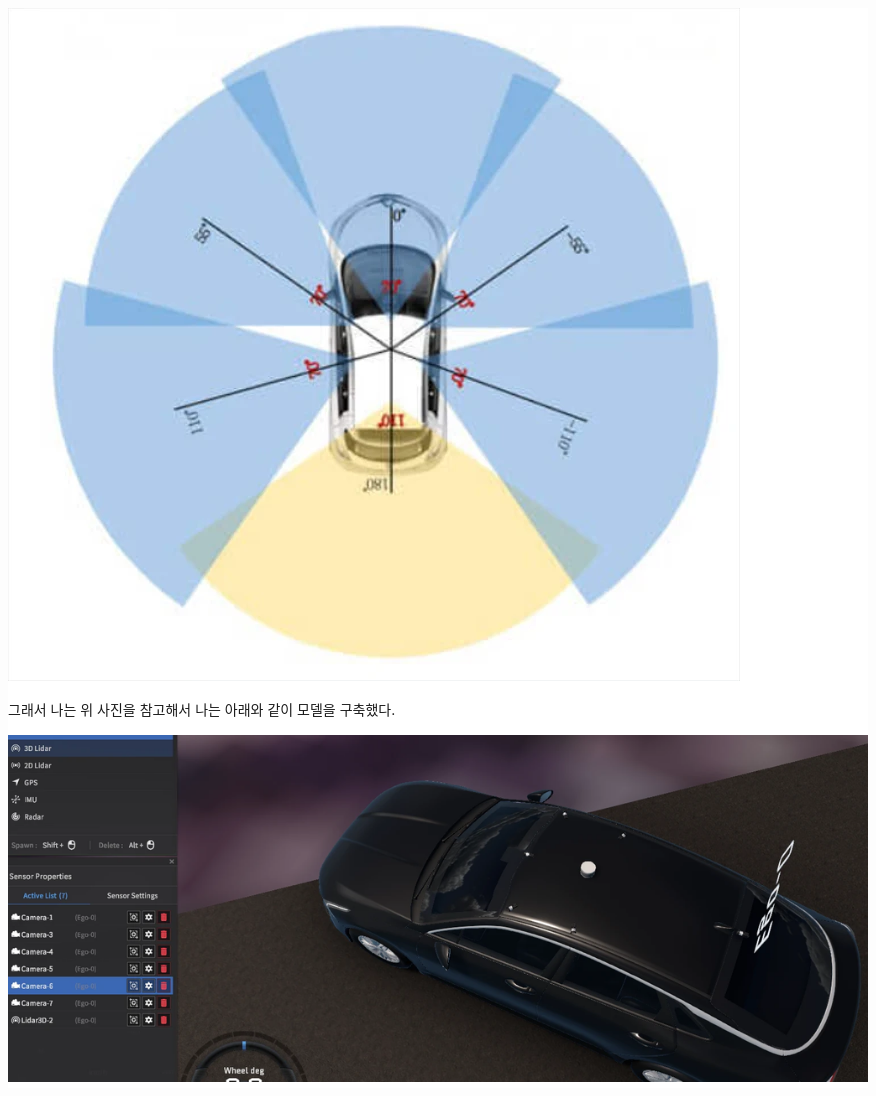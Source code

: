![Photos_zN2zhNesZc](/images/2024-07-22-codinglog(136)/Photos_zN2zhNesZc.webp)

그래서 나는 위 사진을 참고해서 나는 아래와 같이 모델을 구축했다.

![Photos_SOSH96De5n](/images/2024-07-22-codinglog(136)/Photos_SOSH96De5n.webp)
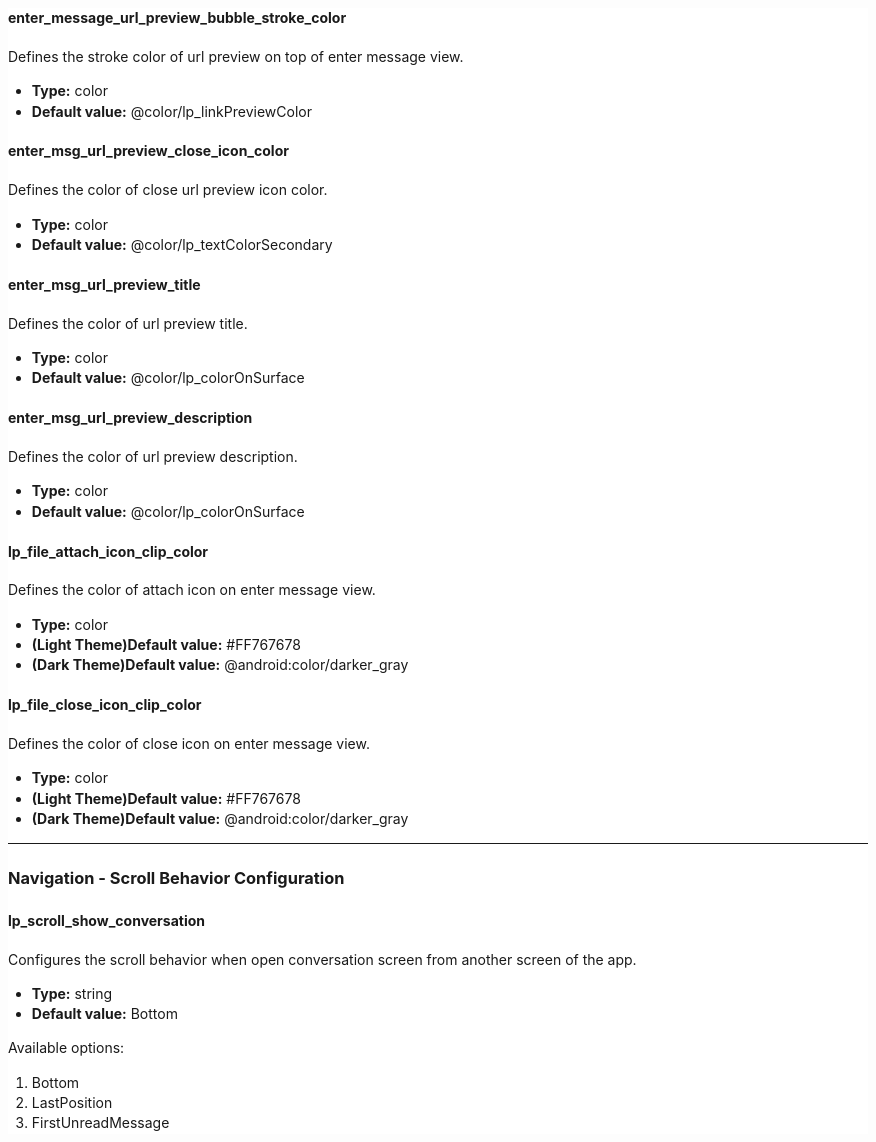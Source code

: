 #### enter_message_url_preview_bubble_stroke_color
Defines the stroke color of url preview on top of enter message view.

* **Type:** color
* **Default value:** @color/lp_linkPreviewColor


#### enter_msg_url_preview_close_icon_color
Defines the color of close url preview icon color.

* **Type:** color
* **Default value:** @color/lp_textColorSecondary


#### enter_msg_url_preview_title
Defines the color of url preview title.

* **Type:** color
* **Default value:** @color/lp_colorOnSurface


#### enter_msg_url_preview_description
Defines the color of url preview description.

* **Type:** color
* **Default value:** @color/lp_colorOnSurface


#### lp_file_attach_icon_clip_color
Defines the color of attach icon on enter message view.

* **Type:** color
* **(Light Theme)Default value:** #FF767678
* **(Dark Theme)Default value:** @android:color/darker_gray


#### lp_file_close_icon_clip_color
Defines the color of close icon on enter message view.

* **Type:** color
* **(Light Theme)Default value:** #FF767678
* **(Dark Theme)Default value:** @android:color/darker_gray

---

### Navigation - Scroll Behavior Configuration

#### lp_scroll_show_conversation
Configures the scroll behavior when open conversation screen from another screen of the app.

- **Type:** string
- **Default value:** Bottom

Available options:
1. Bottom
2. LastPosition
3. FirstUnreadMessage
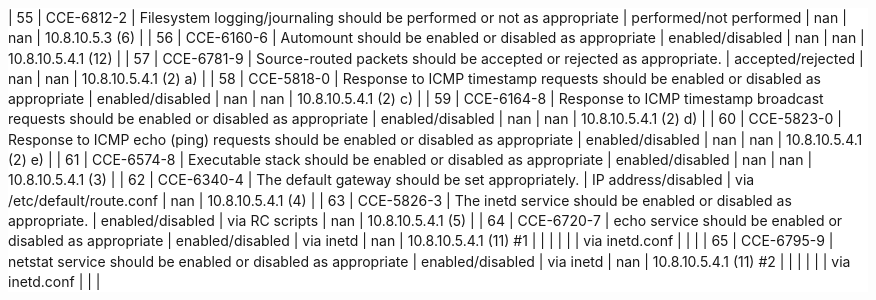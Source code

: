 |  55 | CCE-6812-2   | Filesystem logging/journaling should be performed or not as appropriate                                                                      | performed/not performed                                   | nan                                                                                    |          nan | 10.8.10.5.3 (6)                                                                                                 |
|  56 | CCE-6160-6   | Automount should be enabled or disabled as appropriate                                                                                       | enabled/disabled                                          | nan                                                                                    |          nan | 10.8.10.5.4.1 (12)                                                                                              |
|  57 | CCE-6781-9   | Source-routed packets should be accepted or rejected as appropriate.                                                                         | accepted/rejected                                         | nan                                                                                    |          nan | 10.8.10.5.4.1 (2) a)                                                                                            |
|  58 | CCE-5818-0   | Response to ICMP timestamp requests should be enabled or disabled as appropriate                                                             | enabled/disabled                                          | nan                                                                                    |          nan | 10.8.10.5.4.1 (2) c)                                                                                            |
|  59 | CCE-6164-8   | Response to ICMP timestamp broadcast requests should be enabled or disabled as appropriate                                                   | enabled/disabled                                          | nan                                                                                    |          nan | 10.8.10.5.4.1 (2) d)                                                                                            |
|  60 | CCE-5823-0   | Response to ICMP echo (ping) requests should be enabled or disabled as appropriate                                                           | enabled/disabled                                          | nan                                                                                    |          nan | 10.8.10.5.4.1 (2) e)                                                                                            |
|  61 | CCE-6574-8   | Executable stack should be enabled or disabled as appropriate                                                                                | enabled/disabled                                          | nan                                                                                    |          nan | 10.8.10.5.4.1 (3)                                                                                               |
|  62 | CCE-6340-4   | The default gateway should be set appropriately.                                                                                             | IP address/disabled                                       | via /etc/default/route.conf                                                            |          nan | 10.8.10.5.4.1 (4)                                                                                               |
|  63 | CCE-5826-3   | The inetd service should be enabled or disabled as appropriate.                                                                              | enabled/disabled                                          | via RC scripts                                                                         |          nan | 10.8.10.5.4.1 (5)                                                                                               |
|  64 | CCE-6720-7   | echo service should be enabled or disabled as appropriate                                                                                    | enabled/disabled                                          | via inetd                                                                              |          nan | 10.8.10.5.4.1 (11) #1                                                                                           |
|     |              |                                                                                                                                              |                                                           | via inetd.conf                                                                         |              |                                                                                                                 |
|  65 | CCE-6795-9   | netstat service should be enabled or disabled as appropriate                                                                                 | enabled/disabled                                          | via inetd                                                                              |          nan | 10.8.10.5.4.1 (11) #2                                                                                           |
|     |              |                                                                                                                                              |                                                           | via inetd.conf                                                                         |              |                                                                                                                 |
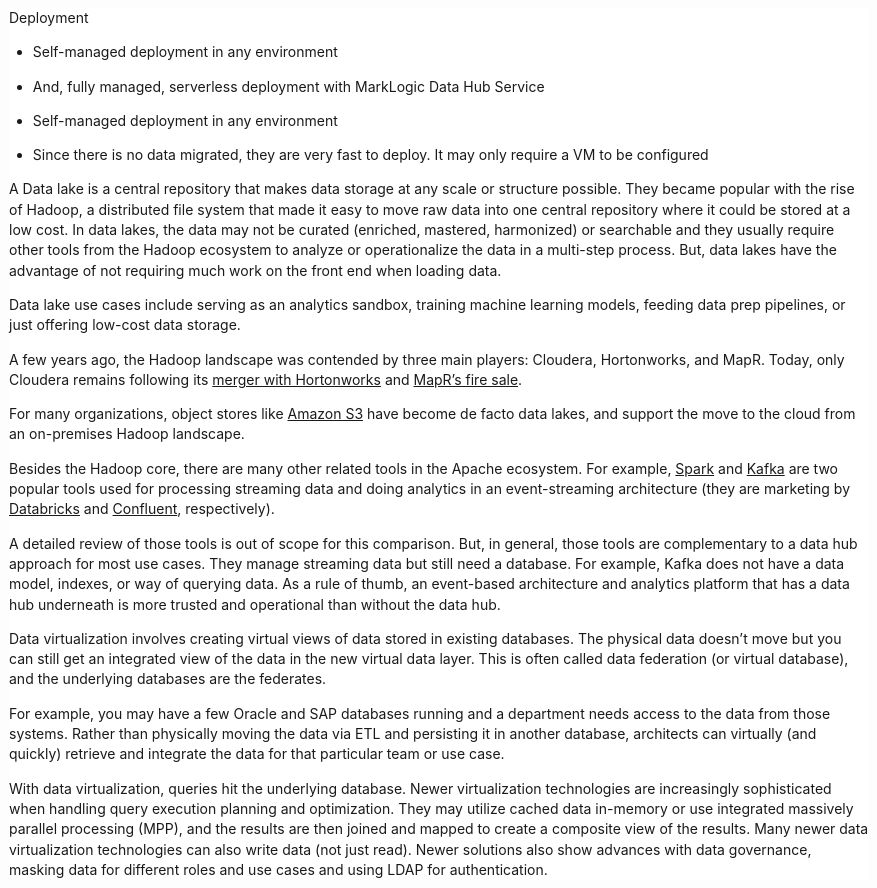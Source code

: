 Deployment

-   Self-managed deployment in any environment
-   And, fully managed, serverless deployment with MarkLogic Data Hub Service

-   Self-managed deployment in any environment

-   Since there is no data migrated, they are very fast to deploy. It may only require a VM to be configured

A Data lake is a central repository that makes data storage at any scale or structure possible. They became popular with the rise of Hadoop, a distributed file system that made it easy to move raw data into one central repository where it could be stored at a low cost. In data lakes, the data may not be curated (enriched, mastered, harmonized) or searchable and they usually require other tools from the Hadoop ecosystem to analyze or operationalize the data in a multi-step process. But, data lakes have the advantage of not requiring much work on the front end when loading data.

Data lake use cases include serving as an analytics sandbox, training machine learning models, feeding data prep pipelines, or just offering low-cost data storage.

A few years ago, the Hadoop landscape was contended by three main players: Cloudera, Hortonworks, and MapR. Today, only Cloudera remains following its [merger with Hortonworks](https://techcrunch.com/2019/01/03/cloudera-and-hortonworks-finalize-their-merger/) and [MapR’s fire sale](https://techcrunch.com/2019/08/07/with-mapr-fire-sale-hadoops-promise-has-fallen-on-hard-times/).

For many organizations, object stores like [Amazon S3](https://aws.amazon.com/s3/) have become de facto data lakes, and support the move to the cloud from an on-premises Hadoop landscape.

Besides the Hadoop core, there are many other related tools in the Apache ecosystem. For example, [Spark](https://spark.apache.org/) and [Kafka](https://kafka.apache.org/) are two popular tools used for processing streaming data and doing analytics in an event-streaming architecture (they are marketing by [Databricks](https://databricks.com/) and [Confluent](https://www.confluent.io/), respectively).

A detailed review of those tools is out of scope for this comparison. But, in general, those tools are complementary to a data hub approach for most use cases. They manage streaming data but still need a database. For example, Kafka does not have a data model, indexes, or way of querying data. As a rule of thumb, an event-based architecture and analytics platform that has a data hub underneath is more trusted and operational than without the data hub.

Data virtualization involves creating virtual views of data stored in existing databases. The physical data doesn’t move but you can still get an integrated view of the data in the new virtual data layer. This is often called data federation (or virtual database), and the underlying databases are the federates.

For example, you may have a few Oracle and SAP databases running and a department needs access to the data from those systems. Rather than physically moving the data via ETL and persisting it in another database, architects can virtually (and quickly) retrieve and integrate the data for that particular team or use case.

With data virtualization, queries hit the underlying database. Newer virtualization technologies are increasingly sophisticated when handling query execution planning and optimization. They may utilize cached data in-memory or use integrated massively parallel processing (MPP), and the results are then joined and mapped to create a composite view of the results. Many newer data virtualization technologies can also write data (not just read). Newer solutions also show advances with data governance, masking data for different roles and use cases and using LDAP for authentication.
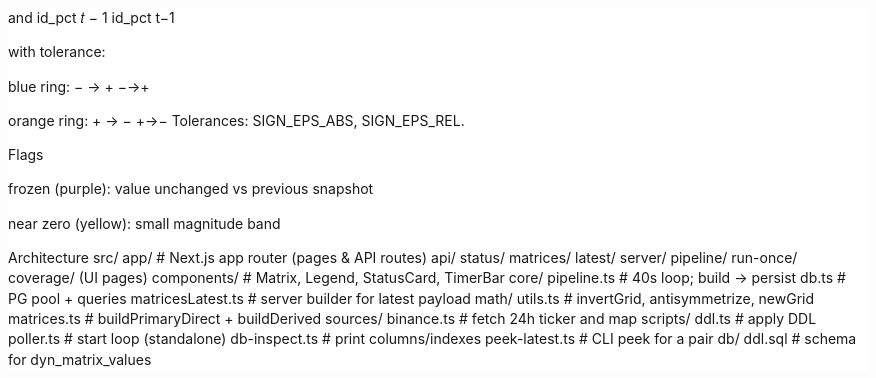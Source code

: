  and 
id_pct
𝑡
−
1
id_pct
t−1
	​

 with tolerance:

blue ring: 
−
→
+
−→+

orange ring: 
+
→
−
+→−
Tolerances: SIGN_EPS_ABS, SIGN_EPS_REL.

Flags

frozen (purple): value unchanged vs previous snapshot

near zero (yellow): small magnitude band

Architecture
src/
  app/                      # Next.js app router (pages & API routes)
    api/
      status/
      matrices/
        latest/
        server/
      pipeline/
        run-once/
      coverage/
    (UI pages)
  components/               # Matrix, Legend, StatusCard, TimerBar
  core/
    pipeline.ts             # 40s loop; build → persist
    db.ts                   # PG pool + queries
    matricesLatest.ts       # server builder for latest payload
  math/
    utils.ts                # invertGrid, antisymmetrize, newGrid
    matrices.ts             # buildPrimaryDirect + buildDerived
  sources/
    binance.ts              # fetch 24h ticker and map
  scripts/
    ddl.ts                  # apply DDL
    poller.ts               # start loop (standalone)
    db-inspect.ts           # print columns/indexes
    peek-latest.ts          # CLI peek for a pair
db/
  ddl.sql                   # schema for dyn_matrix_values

# YOUR GOAL:
Search the listing above for "codinglog" and copy every line that has it.

# SOLUTION TO THE EXERCISE:
:![Photos_zN2zhNesZc](/images/2024-07-22-codinglog(136)/Photos_zN2zhNesZc.webp)
![Photos_SOSH96De5n](/images/2024-07-22-codinglog(136)/Photos_SOSH96De5n.webp)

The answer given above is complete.